### [Try it]
All lines holding the word "then" in the listing below need to be copied.
————————
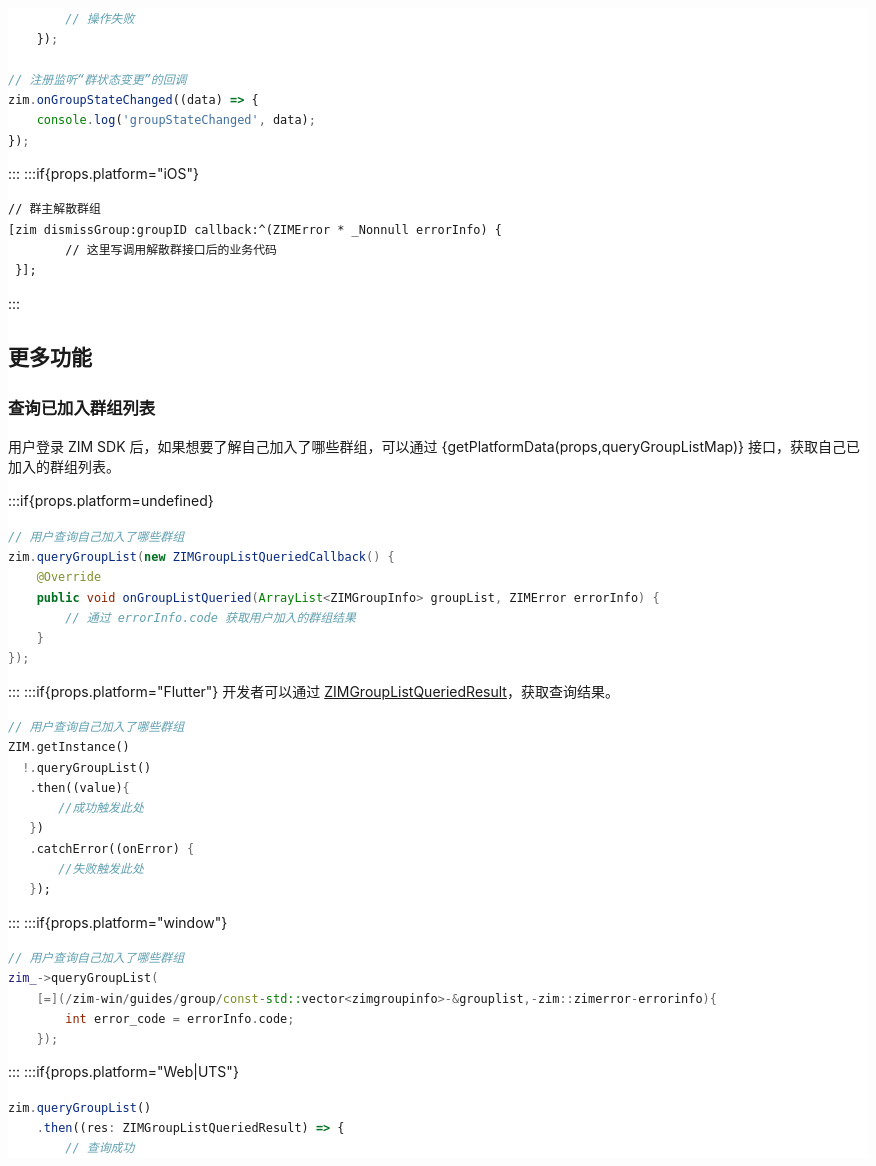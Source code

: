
 ```typescript
        // 操作失败
    });

// 注册监听“群状态变更”的回调
zim.onGroupStateChanged((data) => {
    console.log('groupStateChanged', data);
});
```
:::
:::if{props.platform="iOS"}
```objc
// 群主解散群组
[zim dismissGroup:groupID callback:^(ZIMError * _Nonnull errorInfo) {
        // 这里写调用解散群接口后的业务代码
 }];
```
:::

## 更多功能

###  查询已加入群组列表

用户登录 ZIM SDK 后，如果想要了解自己加入了哪些群组，可以通过 {getPlatformData(props,queryGroupListMap)} 接口，获取自己已加入的群组列表。


:::if{props.platform=undefined}
```java
// 用户查询自己加入了哪些群组
zim.queryGroupList(new ZIMGroupListQueriedCallback() {
    @Override
    public void onGroupListQueried(ArrayList<ZIMGroupInfo> groupList, ZIMError errorInfo) {
        // 通过 errorInfo.code 获取用户加入的群组结果
    }
});
```
:::
:::if{props.platform="Flutter"}
开发者可以通过 [ZIMGroupListQueriedResult](https://pub.dev/documentation/zego_zim/latest/zego_zim/ZIMGroupListQueriedResult-class.html)，获取查询结果。

```dart
// 用户查询自己加入了哪些群组
ZIM.getInstance()
  !.queryGroupList()
   .then((value){
       //成功触发此处
   })
   .catchError((onError) {
       //失败触发此处
   });
```
:::
:::if{props.platform="window"}
```cpp
// 用户查询自己加入了哪些群组
zim_->queryGroupList(
    [=](/zim-win/guides/group/const-std::vector<zimgroupinfo>-&grouplist,-zim::zimerror-errorinfo){
        int error_code = errorInfo.code;
    });
```
:::
:::if{props.platform="Web|UTS"}
```typescript
zim.queryGroupList()
    .then((res: ZIMGroupListQueriedResult) => {
        // 查询成功
```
————————
### [Task output]
   .then((value){
    .then((res: ZIMGroupListQueriedResult) => {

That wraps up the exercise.